Durch die taktvolle Zurückhaltung des Films gegenüber seinen Hauptfiguren entsteht aber auch ein Problem: In diesen drei Dramen über Irritationen, notwendige Veränderungen und die Schwierigkeit, den eigenen Weg durchs Labyrinth des Lebens zu finden, bleiben zu viele Aspekte bloß angedeutet, in der Schwebe und zu allgemein, weshalb es schwer ist, mit diesen Menschen zu fühlen und mit der Handlung mitzu­gehen. Am nächsten kommt man den Glückssuchern von »All My Loving«, wenn ihre Tragik ins Komische umschlägt. Besonders Hans Löw als Tobias hat da seine Momente, etwa wenn er sich wiederholt an seine Diplomarbeit setzt, aber natürlich jedes Mal gleich das Telefon klingelt. Oder wenn er in der Dorfkneipe in die Geburtstagsparty einer 18-Jährigen gerät und hemmungslos mit den Jugendlichen feiert – bis ihm dämmert, wie deplatziert er da wirken muss.

Meinung zum Thema

Kommentare

film total überladen, bedient alle üblichen klisches.
job weg - absturz in sex, gefühle auf ein tier übertragen, vater stirbt - kind wird geboren. man merkt, man hat es hier mit fernsehakteuren zu tun.

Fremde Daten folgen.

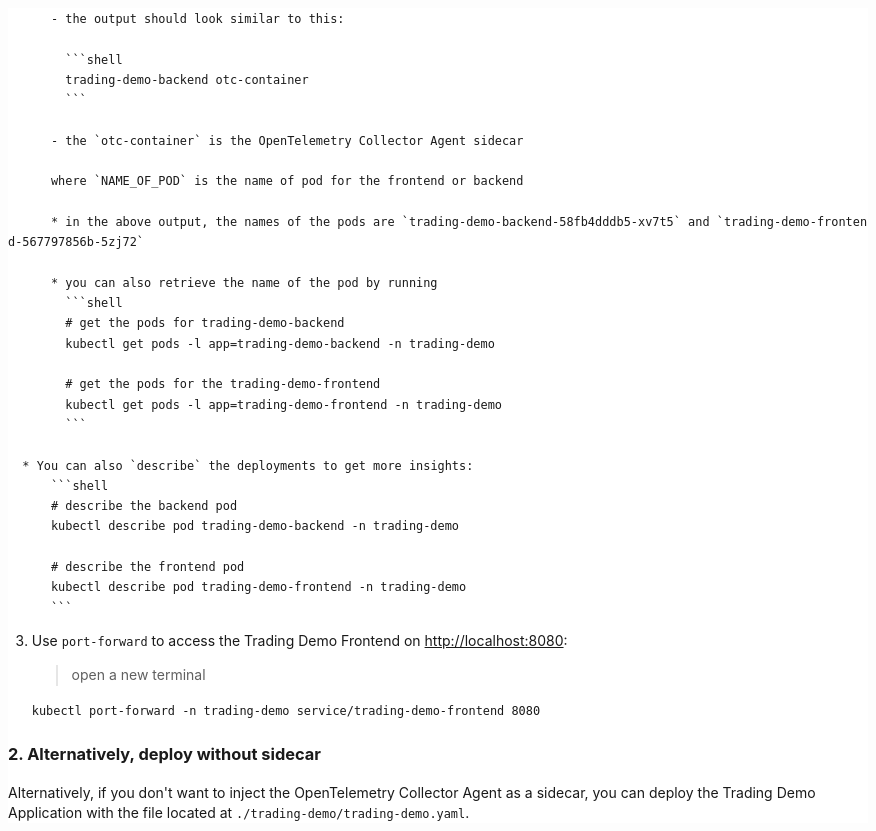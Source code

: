           - the output should look similar to this:
      
            ```shell
            trading-demo-backend otc-container 
            ```
      
          - the `otc-container` is the OpenTelemetry Collector Agent sidecar
      
          where `NAME_OF_POD` is the name of pod for the frontend or backend
      
          * in the above output, the names of the pods are `trading-demo-backend-58fb4dddb5-xv7t5` and `trading-demo-frontend-567797856b-5zj72`
      
          * you can also retrieve the name of the pod by running
            ```shell
            # get the pods for trading-demo-backend
            kubectl get pods -l app=trading-demo-backend -n trading-demo
            
            # get the pods for the trading-demo-frontend
            kubectl get pods -l app=trading-demo-frontend -n trading-demo
            ```
            
      * You can also `describe` the deployments to get more insights: 
          ```shell
          # describe the backend pod
          kubectl describe pod trading-demo-backend -n trading-demo
          
          # describe the frontend pod
          kubectl describe pod trading-demo-frontend -n trading-demo
          ```
      
3. Use `port-forward` to access the Trading Demo Frontend on [http://localhost:8080](http://localhost:8080):

   > open a new terminal

   ```shell
   kubectl port-forward -n trading-demo service/trading-demo-frontend 8080
   ```  

### 2. Alternatively, deploy without sidecar

Alternatively, if you don't want to inject the OpenTelemetry Collector Agent as a sidecar, you can deploy the Trading Demo Application with the file located at `./trading-demo/trading-demo.yaml`.

<p align="center">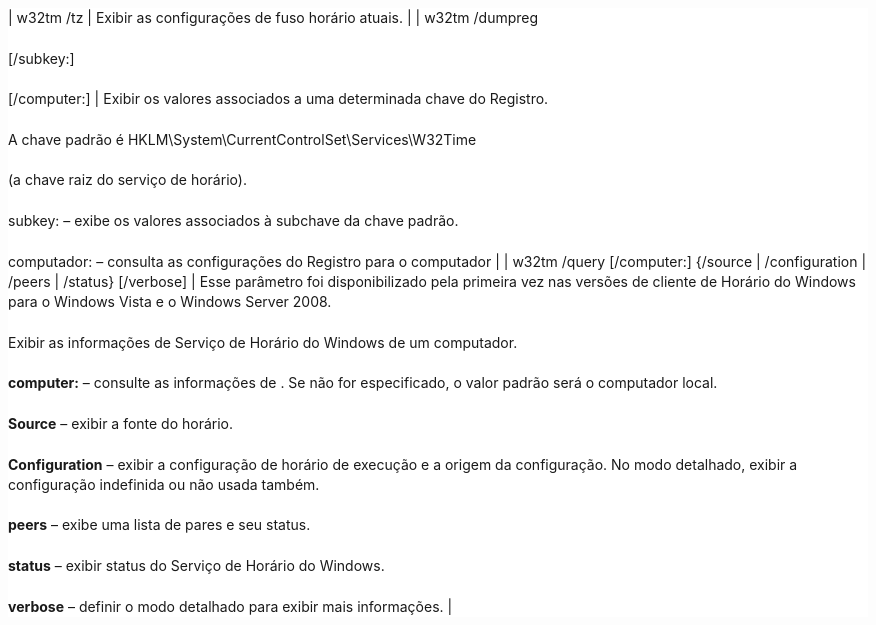 |                                                                                                                                  w32tm /tz                                                                                                                                   |                                                                                                                                                                                                                                                                                                                                                                                                                                                                                                                                                                                                                                                                              Exibir as configurações de fuso horário atuais.                                                                                                                                                                                                                                                                                                                                                                                                                                                                                                                                                                                                                                                                              |
|                                                                                                  w32tm /dumpreg<br /><br />[/subkey:<key>]<br /><br />[/computer:<target>]                                                                                                   |                                                                                                                                                                                                                                                                                                                                                                                                                                                                                                                Exibir os valores associados a uma determinada chave do Registro.<br /><br />A chave padrão é HKLM\System\CurrentControlSet\Services\W32Time<br /><br />(a chave raiz do serviço de horário).<br /><br />subkey:<key> – exibe os valores associados à subchave <key> da chave padrão.<br /><br />computador:<target> – consulta as configurações do Registro para o computador <target>                                                                                                                                                                                                                                                                                                                                                                                                                                                                                                                |
|                                                                                  w32tm /query [/computer:<target>] {/source &#124; /configuration &#124; /peers &#124; /status} [/verbose]                                                                                   |                                                                                                                                                                                                                                                                                                                  Esse parâmetro foi disponibilizado pela primeira vez nas versões de cliente de Horário do Windows para o Windows Vista e o Windows Server 2008.<br /><br />Exibir as informações de Serviço de Horário do Windows de um computador.<br /><br />**computer:<target>** – consulte as informações de **<target>** . Se não for especificado, o valor padrão será o computador local.<br /><br />**Source** – exibir a fonte do horário.<br /><br />**Configuration** – exibir a configuração de horário de execução e a origem da configuração. No modo detalhado, exibir a configuração indefinida ou não usada também.<br /><br />**peers** – exibe uma lista de pares e seu status.<br /><br />**status** – exibir status do Serviço de Horário do Windows.<br /><br />**verbose** – definir o modo detalhado para exibir mais informações.                                                                                                                                                                                                                                                                                                                   |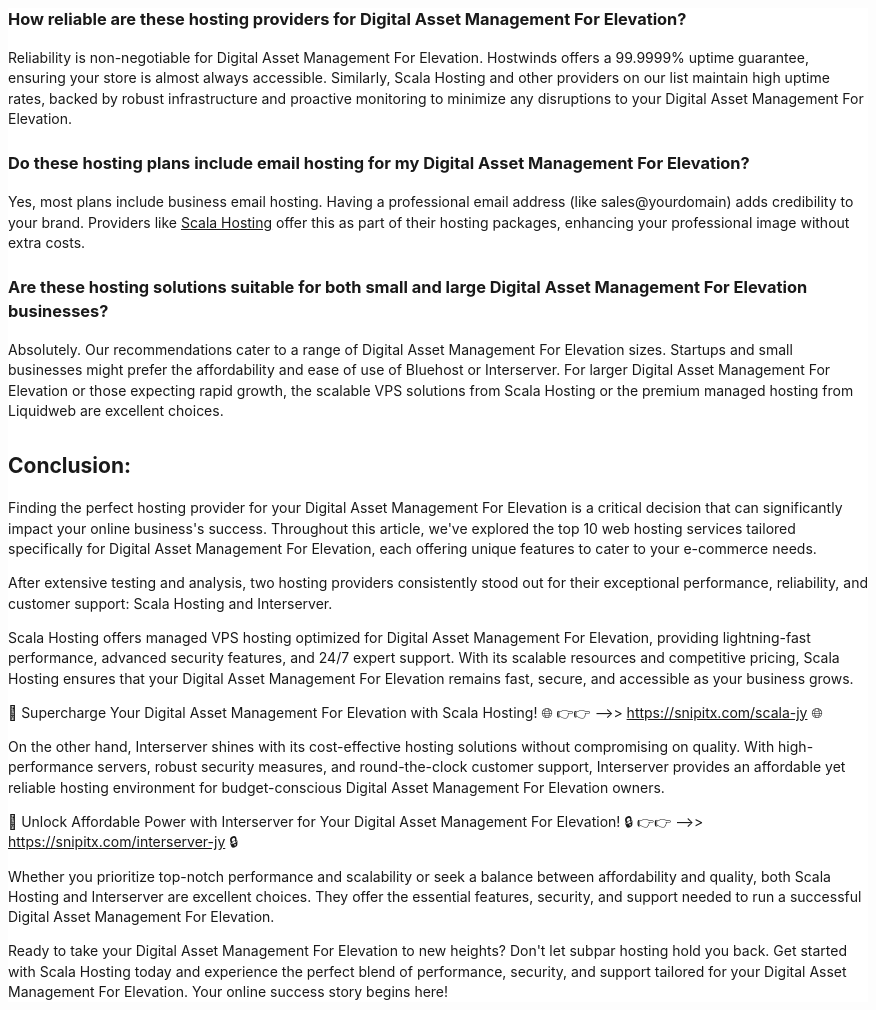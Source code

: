 ### How reliable are these hosting providers for Digital Asset Management For Elevation? 
Reliability is non-negotiable for Digital Asset Management For Elevation. Hostwinds offers a 99.9999% uptime guarantee, ensuring your store is almost always accessible. Similarly, Scala Hosting and other providers on our list maintain high uptime rates, backed by robust infrastructure and proactive monitoring to minimize any disruptions to your Digital Asset Management For Elevation.

### Do these hosting plans include email hosting for my Digital Asset Management For Elevation? 
Yes, most plans include business email hosting. Having a professional email address (like sales@yourdomain) adds credibility to your brand. Providers like [Scala Hosting](https://snipitx.com/scala-jy) offer this as part of their hosting packages, enhancing your professional image without extra costs.

### Are these hosting solutions suitable for both small and large Digital Asset Management For Elevation businesses? 
Absolutely. Our recommendations cater to a range of Digital Asset Management For Elevation sizes. Startups and small businesses might prefer the affordability and ease of use of Bluehost or Interserver. For larger Digital Asset Management For Elevation or those expecting rapid growth, the scalable VPS solutions from Scala Hosting or the premium managed hosting from Liquidweb are excellent choices.

## Conclusion:

Finding the perfect hosting provider for your Digital Asset Management For Elevation is a critical decision that can significantly impact your online business's success. Throughout this article, we've explored the top 10 web hosting services tailored specifically for Digital Asset Management For Elevation, each offering unique features to cater to your e-commerce needs.

After extensive testing and analysis, two hosting providers consistently stood out for their exceptional performance, reliability, and customer support: Scala Hosting and Interserver.

Scala Hosting offers managed VPS hosting optimized for Digital Asset Management For Elevation, providing lightning-fast performance, advanced security features, and 24/7 expert support. With its scalable resources and competitive pricing, Scala Hosting ensures that your Digital Asset Management For Elevation remains fast, secure, and accessible as your business grows.

🚀 Supercharge Your Digital Asset Management For Elevation with Scala Hosting! 🌐
👉👉 -->> https://snipitx.com/scala-jy 🌐

On the other hand, Interserver shines with its cost-effective hosting solutions without compromising on quality. With high-performance servers, robust security measures, and round-the-clock customer support, Interserver provides an affordable yet reliable hosting environment for budget-conscious Digital Asset Management For Elevation owners.

💸 Unlock Affordable Power with Interserver for Your Digital Asset Management For Elevation! 🔒
👉👉 -->> https://snipitx.com/interserver-jy 🔒

Whether you prioritize top-notch performance and scalability or seek a balance between affordability and quality, both Scala Hosting and Interserver are excellent choices. They offer the essential features, security, and support needed to run a successful Digital Asset Management For Elevation.

Ready to take your Digital Asset Management For Elevation to new heights? Don't let subpar hosting hold you back. Get started with Scala Hosting today and experience the perfect blend of performance, security, and support tailored for your Digital Asset Management For Elevation. Your online success story begins here!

Ein 3-Episodenfilm, der ganz ohne Dramatisierung auskommt. Wie wohltuend, ganz ruhig und konsequent leise erzählt. Berger greift Stilmittel auf, die keine sind und lässt den Zuschauer in die Ungereimtheiten einer Familie – speziell der 3 Geschwister – schauen. Wer großes Popcornkinodrama erwartet wird enttäuscht. Jede Episode ist ein Drama in sich, nicht aufgebläht, nicht überschauspielert. Einfach gut. Verändert die Verweildauer auf das Bild an sich. Wunderbar.